**Aim of the task**
Every line in the entries that holds "images" should be identified and copied.

◇ ◇ ◇

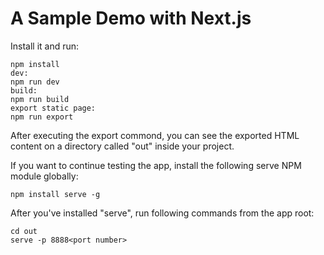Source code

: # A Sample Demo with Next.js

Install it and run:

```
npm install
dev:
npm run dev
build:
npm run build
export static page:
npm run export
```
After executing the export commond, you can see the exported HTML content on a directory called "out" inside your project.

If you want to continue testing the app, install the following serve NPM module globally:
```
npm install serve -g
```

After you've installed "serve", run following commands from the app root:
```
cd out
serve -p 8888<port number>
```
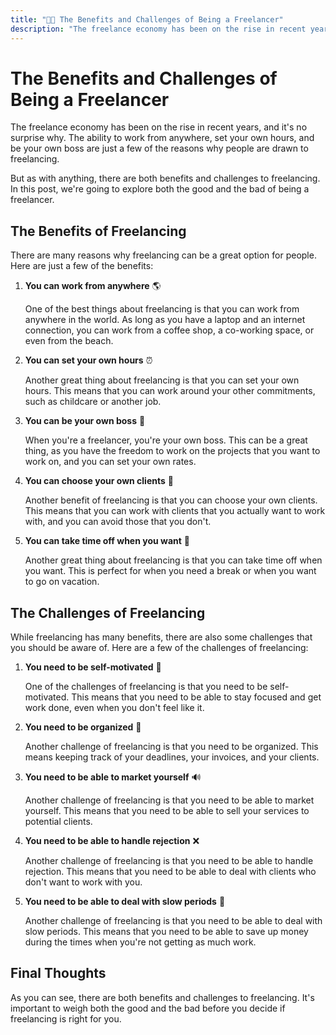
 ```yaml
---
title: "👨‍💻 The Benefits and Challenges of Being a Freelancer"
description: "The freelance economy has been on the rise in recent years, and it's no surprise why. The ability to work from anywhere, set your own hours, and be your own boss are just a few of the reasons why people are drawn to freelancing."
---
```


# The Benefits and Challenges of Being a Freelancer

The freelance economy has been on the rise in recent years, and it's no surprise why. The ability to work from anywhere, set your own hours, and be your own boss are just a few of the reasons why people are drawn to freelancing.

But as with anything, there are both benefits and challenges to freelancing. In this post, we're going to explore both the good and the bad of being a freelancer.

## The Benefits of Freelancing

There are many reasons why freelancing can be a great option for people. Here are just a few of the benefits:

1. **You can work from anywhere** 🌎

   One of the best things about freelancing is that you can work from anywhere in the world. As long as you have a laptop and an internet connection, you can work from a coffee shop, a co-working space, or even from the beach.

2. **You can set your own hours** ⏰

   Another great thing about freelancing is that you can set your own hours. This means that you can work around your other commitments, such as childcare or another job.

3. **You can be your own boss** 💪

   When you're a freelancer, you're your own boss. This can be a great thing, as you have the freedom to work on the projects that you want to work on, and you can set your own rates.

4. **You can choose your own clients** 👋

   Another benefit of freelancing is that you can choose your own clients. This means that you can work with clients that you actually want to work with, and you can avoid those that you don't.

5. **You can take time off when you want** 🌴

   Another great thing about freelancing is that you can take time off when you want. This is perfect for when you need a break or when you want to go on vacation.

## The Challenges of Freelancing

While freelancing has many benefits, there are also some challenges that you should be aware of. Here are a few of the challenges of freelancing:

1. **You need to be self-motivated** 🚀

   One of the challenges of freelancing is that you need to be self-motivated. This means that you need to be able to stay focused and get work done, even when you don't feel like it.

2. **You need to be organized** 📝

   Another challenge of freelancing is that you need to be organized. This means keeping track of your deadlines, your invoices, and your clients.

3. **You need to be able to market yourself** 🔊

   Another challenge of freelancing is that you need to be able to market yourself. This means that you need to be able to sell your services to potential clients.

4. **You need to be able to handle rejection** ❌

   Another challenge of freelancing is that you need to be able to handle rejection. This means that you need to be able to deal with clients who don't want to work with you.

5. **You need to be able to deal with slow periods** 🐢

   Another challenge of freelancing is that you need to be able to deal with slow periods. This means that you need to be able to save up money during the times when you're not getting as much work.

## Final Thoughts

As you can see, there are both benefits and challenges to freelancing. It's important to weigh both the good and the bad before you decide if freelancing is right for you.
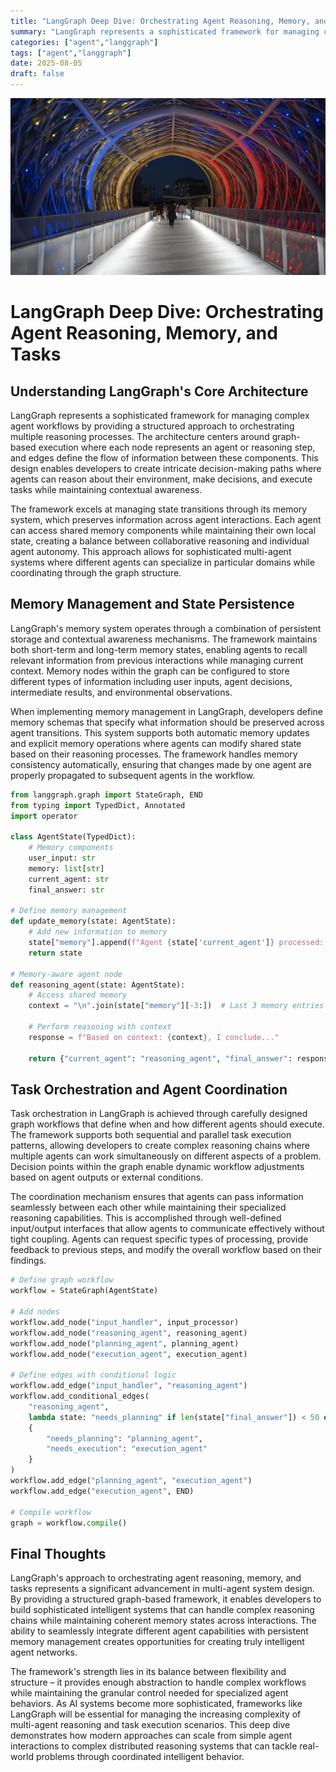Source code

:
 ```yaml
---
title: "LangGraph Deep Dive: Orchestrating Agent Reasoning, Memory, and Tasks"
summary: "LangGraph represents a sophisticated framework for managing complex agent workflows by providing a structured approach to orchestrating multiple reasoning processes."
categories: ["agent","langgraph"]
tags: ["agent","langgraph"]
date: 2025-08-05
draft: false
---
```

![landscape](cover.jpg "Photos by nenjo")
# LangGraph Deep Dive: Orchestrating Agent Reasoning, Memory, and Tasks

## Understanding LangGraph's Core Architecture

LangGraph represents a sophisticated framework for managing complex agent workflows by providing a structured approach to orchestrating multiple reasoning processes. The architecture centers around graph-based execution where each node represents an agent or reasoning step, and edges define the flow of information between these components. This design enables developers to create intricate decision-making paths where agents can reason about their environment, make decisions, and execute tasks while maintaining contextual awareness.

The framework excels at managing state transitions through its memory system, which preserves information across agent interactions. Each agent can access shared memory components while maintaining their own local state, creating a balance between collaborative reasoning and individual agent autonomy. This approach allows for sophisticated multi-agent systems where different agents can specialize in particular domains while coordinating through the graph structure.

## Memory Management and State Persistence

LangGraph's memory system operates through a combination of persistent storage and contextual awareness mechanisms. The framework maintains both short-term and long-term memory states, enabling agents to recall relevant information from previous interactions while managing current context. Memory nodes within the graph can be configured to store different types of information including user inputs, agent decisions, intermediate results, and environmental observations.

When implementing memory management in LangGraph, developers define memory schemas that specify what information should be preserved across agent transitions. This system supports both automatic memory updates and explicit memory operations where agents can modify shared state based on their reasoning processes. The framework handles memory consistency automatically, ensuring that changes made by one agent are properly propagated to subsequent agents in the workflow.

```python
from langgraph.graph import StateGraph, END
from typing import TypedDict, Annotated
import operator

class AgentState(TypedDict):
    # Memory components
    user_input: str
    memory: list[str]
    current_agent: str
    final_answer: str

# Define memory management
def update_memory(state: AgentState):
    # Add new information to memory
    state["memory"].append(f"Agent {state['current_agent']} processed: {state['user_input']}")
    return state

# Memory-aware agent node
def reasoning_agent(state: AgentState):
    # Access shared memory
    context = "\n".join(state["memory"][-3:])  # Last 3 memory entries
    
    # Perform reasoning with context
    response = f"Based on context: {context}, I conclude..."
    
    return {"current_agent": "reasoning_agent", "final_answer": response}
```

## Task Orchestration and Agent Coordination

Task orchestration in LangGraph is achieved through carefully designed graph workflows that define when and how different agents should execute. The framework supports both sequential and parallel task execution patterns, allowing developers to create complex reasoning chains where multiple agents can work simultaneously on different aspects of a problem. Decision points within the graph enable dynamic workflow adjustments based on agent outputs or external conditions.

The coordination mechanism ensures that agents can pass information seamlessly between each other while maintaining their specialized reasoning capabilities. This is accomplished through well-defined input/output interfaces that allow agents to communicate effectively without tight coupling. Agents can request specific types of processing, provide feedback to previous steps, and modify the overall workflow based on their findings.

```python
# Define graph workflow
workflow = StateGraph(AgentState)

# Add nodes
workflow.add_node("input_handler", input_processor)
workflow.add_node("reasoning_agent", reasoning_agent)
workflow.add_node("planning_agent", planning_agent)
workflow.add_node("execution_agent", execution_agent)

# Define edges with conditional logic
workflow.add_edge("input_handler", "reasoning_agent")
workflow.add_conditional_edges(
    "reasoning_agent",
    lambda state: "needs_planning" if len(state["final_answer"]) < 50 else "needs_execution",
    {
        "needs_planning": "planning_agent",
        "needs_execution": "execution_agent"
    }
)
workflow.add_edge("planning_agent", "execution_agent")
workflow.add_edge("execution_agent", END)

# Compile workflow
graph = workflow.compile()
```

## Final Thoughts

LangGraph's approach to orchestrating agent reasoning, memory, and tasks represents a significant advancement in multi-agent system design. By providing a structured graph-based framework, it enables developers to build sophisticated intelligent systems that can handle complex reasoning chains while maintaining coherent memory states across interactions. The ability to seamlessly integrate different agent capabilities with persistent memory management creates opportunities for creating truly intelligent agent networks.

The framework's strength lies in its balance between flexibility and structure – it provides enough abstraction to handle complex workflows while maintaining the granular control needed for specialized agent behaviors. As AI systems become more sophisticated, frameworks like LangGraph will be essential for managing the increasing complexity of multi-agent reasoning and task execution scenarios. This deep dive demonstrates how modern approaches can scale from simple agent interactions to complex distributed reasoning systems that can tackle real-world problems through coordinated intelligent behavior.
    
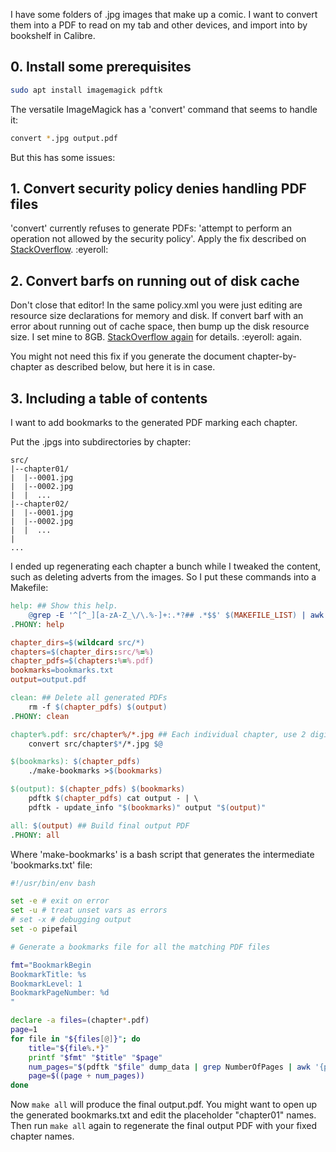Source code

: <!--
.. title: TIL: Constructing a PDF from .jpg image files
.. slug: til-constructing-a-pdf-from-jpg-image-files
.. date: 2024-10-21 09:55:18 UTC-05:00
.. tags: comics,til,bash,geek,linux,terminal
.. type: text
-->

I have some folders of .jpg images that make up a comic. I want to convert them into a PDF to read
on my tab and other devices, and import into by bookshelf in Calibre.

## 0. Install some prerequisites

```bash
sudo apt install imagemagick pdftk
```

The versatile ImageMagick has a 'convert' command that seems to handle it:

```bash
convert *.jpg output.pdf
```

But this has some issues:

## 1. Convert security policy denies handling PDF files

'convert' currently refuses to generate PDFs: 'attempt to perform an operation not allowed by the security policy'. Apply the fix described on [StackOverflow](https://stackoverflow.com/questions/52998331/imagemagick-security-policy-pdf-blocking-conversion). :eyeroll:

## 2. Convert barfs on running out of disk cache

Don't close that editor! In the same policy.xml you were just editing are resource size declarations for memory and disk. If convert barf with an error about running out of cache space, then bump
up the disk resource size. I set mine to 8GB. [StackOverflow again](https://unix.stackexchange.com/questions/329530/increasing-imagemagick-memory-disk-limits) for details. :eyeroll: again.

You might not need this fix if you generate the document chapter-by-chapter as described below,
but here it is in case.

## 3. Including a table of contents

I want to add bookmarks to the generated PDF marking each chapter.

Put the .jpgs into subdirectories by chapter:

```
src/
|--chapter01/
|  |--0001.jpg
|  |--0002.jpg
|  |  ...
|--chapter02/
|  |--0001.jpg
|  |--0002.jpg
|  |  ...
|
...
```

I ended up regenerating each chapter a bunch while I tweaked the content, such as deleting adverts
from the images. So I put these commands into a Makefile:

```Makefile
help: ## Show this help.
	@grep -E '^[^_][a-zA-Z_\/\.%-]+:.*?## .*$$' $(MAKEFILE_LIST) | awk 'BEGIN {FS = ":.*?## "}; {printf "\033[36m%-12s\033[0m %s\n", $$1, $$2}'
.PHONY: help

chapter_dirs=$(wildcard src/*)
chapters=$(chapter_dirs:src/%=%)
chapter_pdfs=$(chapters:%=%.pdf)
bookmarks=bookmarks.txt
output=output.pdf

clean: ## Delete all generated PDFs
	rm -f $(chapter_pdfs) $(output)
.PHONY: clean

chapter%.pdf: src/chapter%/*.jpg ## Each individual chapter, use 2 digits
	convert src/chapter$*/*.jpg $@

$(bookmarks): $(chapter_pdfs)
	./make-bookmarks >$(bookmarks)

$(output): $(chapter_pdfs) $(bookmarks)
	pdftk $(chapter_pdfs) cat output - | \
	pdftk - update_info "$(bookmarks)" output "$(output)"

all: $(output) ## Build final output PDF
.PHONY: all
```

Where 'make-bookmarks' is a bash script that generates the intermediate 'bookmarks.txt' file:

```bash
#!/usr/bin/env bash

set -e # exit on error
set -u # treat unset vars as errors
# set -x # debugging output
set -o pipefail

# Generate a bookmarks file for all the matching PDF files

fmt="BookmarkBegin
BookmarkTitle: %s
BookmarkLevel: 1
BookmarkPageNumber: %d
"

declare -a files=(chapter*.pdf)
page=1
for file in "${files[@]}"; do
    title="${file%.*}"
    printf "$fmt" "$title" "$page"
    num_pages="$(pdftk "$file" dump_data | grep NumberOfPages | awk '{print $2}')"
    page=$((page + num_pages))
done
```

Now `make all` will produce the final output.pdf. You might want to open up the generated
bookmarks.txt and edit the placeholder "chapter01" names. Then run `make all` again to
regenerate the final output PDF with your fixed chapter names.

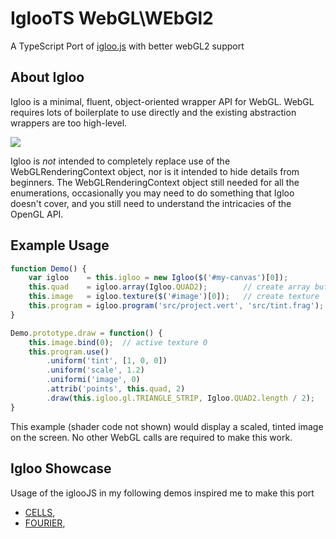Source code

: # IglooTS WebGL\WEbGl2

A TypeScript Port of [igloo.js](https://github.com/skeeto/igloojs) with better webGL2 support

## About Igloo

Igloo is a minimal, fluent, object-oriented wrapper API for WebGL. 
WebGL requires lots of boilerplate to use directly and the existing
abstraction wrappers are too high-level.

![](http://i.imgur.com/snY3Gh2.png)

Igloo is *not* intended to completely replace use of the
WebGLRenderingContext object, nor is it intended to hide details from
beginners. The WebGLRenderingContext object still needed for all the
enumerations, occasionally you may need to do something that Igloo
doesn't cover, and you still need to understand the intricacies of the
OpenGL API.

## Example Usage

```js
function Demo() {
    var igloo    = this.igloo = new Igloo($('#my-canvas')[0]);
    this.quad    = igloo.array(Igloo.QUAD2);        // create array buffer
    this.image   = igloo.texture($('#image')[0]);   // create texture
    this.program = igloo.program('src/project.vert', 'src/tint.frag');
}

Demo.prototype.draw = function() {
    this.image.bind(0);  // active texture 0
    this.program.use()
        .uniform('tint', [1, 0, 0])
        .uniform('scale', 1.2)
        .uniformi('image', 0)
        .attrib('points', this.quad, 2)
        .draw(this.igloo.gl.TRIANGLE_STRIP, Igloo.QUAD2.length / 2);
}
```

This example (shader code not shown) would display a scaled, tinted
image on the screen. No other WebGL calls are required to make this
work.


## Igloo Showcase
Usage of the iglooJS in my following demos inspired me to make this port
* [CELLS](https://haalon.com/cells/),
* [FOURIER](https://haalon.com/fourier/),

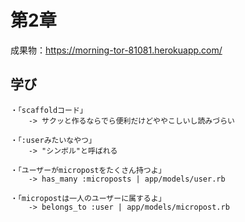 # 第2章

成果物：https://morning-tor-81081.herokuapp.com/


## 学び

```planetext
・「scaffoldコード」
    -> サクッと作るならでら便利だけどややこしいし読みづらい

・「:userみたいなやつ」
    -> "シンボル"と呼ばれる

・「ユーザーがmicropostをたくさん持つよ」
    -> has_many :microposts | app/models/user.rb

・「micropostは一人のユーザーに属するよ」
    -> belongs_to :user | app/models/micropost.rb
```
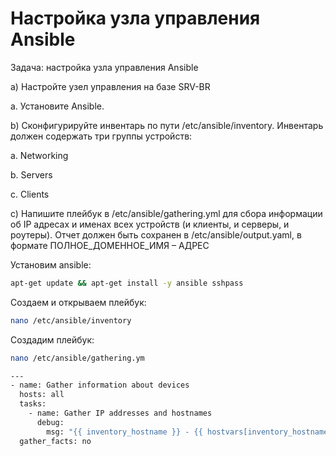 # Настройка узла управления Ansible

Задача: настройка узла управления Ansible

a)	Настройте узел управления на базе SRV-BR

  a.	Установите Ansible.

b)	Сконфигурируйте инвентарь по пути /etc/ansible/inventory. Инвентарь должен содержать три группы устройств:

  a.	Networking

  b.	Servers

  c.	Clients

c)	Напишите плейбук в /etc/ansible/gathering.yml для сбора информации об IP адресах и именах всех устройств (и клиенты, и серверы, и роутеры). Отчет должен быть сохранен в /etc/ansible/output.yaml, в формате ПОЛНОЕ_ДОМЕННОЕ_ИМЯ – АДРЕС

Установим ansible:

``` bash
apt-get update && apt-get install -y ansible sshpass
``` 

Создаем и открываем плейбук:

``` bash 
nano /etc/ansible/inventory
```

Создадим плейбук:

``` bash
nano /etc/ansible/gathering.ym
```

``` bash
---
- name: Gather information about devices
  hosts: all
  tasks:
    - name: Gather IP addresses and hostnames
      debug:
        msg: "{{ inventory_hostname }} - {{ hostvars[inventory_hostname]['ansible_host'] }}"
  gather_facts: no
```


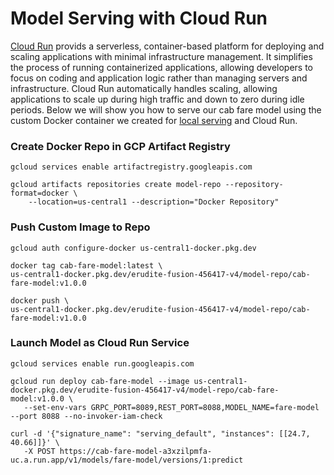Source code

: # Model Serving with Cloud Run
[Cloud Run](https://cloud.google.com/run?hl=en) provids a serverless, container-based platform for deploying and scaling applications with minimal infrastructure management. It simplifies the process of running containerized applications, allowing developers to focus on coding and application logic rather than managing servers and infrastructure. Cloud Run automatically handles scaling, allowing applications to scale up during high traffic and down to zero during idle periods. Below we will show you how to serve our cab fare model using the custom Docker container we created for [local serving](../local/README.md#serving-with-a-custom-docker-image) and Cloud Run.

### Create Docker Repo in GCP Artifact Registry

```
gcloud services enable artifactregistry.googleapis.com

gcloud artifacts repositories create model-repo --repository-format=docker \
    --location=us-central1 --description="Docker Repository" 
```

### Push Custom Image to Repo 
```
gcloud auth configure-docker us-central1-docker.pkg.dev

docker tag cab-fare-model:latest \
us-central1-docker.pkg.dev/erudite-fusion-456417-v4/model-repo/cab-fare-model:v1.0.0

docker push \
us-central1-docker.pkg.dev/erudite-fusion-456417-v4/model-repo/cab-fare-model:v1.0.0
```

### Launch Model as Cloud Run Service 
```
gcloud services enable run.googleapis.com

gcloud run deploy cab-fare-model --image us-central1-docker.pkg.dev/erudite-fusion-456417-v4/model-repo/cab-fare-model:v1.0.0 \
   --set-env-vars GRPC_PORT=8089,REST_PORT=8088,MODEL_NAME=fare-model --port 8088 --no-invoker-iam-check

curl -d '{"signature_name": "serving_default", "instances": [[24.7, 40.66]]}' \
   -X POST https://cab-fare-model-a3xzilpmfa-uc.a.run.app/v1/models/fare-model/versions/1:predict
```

◇ ◇ ◇

**Completed task**
I have some folders of .jpg images that make up a comic. I want to convert them into a PDF to read
from the images. So I put these commands into a Makefile:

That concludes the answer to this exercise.